The training splits were taken from [3] and are given in the files linked below:
- train_list.txt (10009 videos)
- val_1_list.txt (4917 videos)
- val_2_list.txt (4885 videos)
In our work, we use the train split for training and the val_1 split for evaluation (the val_1 split forms a superset of the val_2 split, with differing captions).
Tar contents
The compressed tar file (3.8G GiB) can be downloaded from:
http:/www.robots.ox.ac.uk/~vgg/research/collaborative-experts/data/features/activity-net-experts.tar.gz
sha1sum: b16685576c97cdec2783fb89ea30ca7d17abb021
A list of the contents of the tar file are given in tar_include.txt.

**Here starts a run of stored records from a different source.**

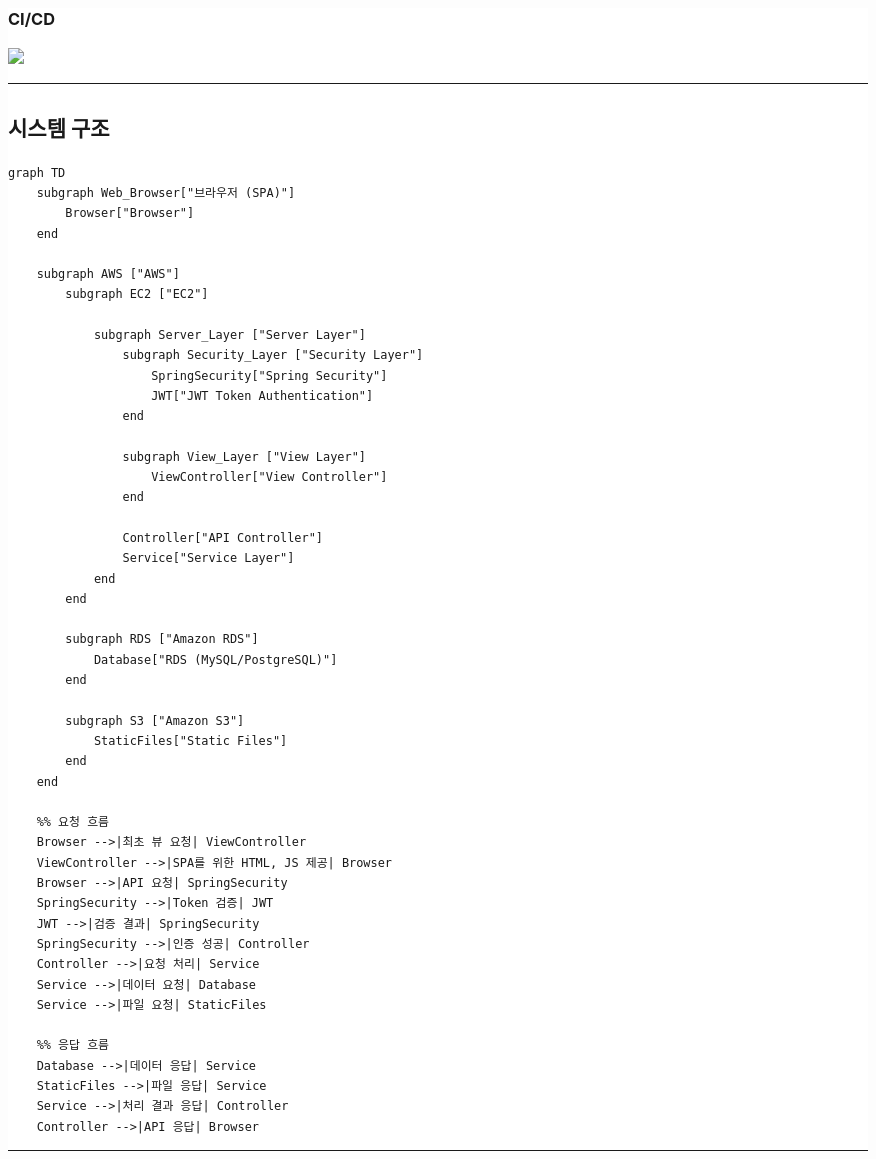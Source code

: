 ### CI/CD
<span>
    <img src="https://img.shields.io/badge/GitHub_Actions-2088FF?style=for-the-badge&logo=github-actions&logoColor=white">
</span>

---

## 시스템 구조

```mermaid
graph TD
    subgraph Web_Browser["브라우저 (SPA)"]
        Browser["Browser"]
    end

    subgraph AWS ["AWS"]
        subgraph EC2 ["EC2"]
            
            subgraph Server_Layer ["Server Layer"]
                subgraph Security_Layer ["Security Layer"]
                    SpringSecurity["Spring Security"]
                    JWT["JWT Token Authentication"]
                end

                subgraph View_Layer ["View Layer"]
                    ViewController["View Controller"]
                end

                Controller["API Controller"] 
                Service["Service Layer"]
            end
        end

        subgraph RDS ["Amazon RDS"]
            Database["RDS (MySQL/PostgreSQL)"]
        end

        subgraph S3 ["Amazon S3"]
            StaticFiles["Static Files"]
        end
    end

    %% 요청 흐름
    Browser -->|최초 뷰 요청| ViewController
    ViewController -->|SPA를 위한 HTML, JS 제공| Browser
    Browser -->|API 요청| SpringSecurity
    SpringSecurity -->|Token 검증| JWT
    JWT -->|검증 결과| SpringSecurity
    SpringSecurity -->|인증 성공| Controller
    Controller -->|요청 처리| Service
    Service -->|데이터 요청| Database
    Service -->|파일 요청| StaticFiles

    %% 응답 흐름
    Database -->|데이터 응답| Service
    StaticFiles -->|파일 응답| Service
    Service -->|처리 결과 응답| Controller
    Controller -->|API 응답| Browser
```

---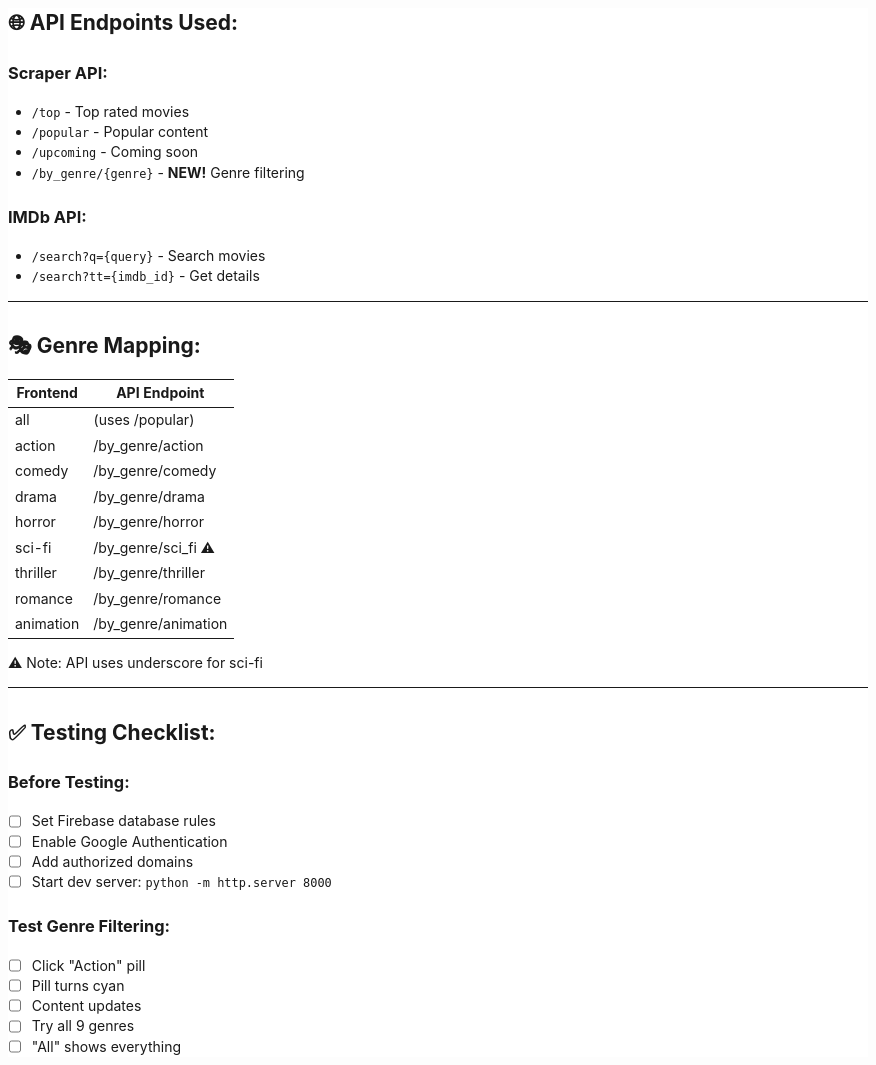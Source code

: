 
## 🌐 API Endpoints Used:

### Scraper API:
- `/top` - Top rated movies
- `/popular` - Popular content  
- `/upcoming` - Coming soon
- `/by_genre/{genre}` - **NEW!** Genre filtering

### IMDb API:
- `/search?q={query}` - Search movies
- `/search?tt={imdb_id}` - Get details

---

## 🎭 Genre Mapping:

| Frontend | API Endpoint |
|----------|--------------|
| all | (uses /popular) |
| action | /by_genre/action |
| comedy | /by_genre/comedy |
| drama | /by_genre/drama |
| horror | /by_genre/horror |
| sci-fi | /by_genre/sci_fi ⚠️ |
| thriller | /by_genre/thriller |
| romance | /by_genre/romance |
| animation | /by_genre/animation |

⚠️ Note: API uses underscore for sci-fi

---

## ✅ Testing Checklist:

### Before Testing:
- [ ] Set Firebase database rules
- [ ] Enable Google Authentication
- [ ] Add authorized domains
- [ ] Start dev server: `python -m http.server 8000`

### Test Genre Filtering:
- [ ] Click "Action" pill
- [ ] Pill turns cyan
- [ ] Content updates
- [ ] Try all 9 genres
- [ ] "All" shows everything
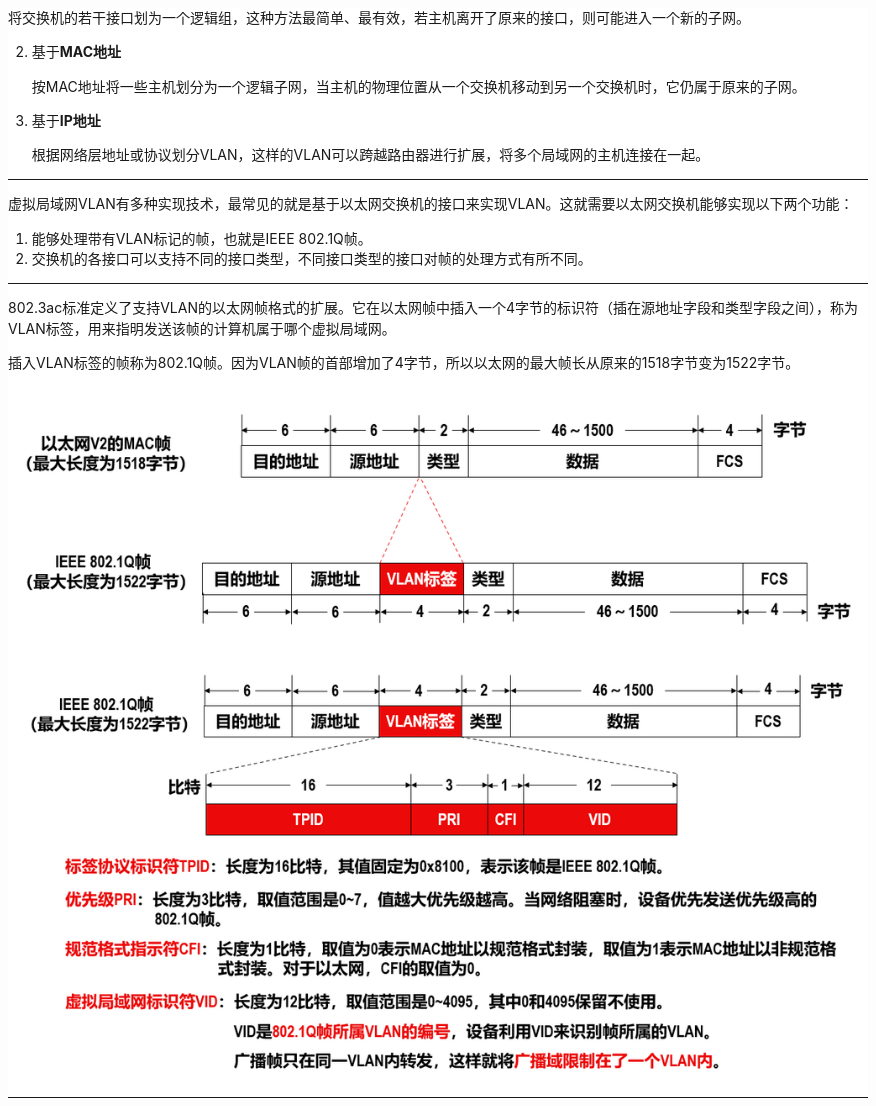    将交换机的若干接口划为一个逻辑组，这种方法最简单、最有效，若主机离开了原来的接口，则可能进入一个新的子网。

2. 基于**MAC地址**

   按MAC地址将一些主机划分为一个逻辑子网，当主机的物理位置从一个交换机移动到另一个交换机时，它仍属于原来的子网。

3. 基于**IP地址**

   根据网络层地址或协议划分VLAN，这样的VLAN可以跨越路由器进行扩展，将多个局域网的主机连接在一起。

---

虚拟局域网VLAN有多种实现技术，最常见的就是基于以太网交换机的接口来实现VLAN。这就需要以太网交换机能够实现以下两个功能：

1. 能够处理带有VLAN标记的帧，也就是IEEE 802.1Q帧。
2. 交换机的各接口可以支持不同的接口类型，不同接口类型的接口对帧的处理方式有所不同。

---

802.3ac标准定义了支持VLAN的以太网帧格式的扩展。它在以太网帧中插入一个4字节的标识符（插在源地址字段和类型字段之间），称为VLAN标签，用来指明发送该帧的计算机属于哪个虚拟局域网。

插入VLAN标签的帧称为802.1Q帧。因为VLAN帧的首部增加了4字节，所以以太网的最大帧长从原来的1518字节变为1522字节。

![](./assets/199.png)

![](./assets/200.png)

---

[1] If you use these features, please consider citing:
@inproceedings{Liu2019a,
author = {Liu, Y. and Albanie, S. and Nagrani, A. and Zisserman, A.},
booktitle = {British Machine Vision Conference},
title = {Use What You Have: Video retrieval using representations from collaborative experts},
date = {2019},
}
[2] Please also consider citing the original ActivityNet dataset, which was described in:
@inproceedings{caba2015activitynet,
title={Activitynet: A large-scale video benchmark for human activity understanding},
author={Caba Heilbron, Fabian and Escorcia, Victor and Ghanem, Bernard and Carlos Niebles, Juan},
booktitle={Proceedings of the IEEE Conference on Computer Vision and Pattern Recognition},
pages={961--970},
year={2015}
}
[3] In addition, please consider citing the ActivityNet-captions dataset, which provides the text descriptions, and which was described in:
@inproceedings{krishna2017dense,
title={Dense-captioning events in videos},
author={Krishna, Ranjay and Hata, Kenji and Ren, Frederic and Fei-Fei, Li and Carlos Niebles, Juan},
booktitle={Proceedings of the IEEE international conference on computer vision},
pages={706--715},
year={2017}
}